Respetado maestro, abogó por el
aprendizaje mediante la observación y la experimentación, y
desterró de su claustro el memoricismo infértil. Fue de un
magisterio sensible y creador, y dejó la impronta de su pensamiento
cuando escribió: "Nada robustece tanto el entendimiento, como
la costumbre de no admitir más que lo demostrado".
En el pedagogo, cada paso de la vida
estuvo entrañablemente ligado a la formación de personas
íntegras, inteligentes y cultas. Supo hacer pensar quien confesara:
"…yo no hago libros, porque me falta tiempo para hacer
hombres".
Y es que quiso que los hombres fueran
activos y pensadores y a esa enseñanza, como en un sacerdocio, se
dedicó por casi cuatro decenios el cubano cuya labor educacional,
filosófica y patriótica marcó una ruta expedita e inspiradora.

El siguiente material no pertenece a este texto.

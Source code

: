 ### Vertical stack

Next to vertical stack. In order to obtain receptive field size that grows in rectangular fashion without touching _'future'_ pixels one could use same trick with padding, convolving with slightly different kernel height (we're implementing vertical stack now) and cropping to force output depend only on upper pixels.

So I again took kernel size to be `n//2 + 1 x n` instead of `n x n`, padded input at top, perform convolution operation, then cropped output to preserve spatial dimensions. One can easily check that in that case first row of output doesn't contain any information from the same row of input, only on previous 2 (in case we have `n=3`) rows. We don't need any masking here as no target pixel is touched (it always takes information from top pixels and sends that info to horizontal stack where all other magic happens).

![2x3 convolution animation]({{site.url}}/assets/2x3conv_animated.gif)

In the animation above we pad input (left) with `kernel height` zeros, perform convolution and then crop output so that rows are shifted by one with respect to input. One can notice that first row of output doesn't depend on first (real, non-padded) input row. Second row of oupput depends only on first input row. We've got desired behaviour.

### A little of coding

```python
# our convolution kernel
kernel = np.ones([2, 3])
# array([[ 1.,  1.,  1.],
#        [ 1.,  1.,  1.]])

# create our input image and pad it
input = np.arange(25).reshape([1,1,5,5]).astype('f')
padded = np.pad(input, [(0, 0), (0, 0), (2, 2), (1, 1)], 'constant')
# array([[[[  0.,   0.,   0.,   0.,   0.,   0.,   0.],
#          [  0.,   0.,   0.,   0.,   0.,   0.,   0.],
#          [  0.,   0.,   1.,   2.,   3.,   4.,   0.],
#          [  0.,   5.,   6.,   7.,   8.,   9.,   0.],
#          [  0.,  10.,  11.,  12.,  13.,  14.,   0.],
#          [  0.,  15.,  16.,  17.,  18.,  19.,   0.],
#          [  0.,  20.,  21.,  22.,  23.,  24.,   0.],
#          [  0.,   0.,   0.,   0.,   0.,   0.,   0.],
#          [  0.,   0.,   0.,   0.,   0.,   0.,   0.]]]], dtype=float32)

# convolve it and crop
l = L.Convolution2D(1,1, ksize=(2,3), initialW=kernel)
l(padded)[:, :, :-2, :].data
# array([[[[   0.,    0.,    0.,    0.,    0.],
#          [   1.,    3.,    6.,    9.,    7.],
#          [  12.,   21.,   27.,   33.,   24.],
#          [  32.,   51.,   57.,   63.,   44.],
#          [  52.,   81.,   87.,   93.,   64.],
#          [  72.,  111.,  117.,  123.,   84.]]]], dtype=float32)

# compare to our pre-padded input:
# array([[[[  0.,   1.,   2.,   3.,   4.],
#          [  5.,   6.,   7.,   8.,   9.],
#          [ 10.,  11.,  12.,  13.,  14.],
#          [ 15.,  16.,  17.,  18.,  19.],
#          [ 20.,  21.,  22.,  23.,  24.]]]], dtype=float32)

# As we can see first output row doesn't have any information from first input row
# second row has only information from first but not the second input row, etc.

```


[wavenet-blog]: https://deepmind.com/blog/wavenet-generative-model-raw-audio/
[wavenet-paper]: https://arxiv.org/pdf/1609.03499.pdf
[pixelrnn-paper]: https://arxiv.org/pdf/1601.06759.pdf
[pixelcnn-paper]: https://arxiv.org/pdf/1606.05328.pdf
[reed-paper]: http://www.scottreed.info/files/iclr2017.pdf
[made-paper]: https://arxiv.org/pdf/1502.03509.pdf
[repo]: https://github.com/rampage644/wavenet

Se
le consideró, además, competente físico y notable filósofo,
innovador y precursor de doctrinas que después alcanzaron auge en
Europa.
Sin embargo, su mayor servicio estuvo
en el cumplimiento con la Patria. Nombrarla era tocar las fibras
más sensibles e inspiradoras de sus sentimientos, y el timbre
sonoro para convocarlo a las acciones. Ese compromiso con la Isla lo
llevó a inculcar en sus estudiantes el amor por el bien hacer, por
la honestidad, la dignidad y el decoro. Magisterio era, para él,
alta misión formadora de las nuevas generaciones.

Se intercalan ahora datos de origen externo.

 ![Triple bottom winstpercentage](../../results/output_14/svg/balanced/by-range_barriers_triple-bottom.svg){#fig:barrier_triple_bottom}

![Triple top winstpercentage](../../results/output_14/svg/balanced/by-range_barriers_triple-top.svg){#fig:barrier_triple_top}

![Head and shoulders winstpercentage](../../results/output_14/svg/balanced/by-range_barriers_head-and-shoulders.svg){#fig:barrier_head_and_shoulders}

La huella de José de la Luz y
Caballero puede apreciarse de un solo golpe: más de 200 cubanos que
fueron sus discípulos, después estuvieron combatiendo en las
guerras de 1868 y 1895. Aquel educador ejemplar apuntó: "Si
Miguel Ángel crea el Moisés, Shakespeare crea el Hamlet, el
maestro crea un hombre". Y es que, para él, el magisterio fue
más que profesión y oficio, para erigirse en nobleza
fructificadora.
Dicen que era un sembrador de verdad,
justicia y libertad en el espíritu de la juventud de su tiempo, y
dejó en las aulas el alma sensible de los forjadores, de quienes
tras de sí, caminan muchos.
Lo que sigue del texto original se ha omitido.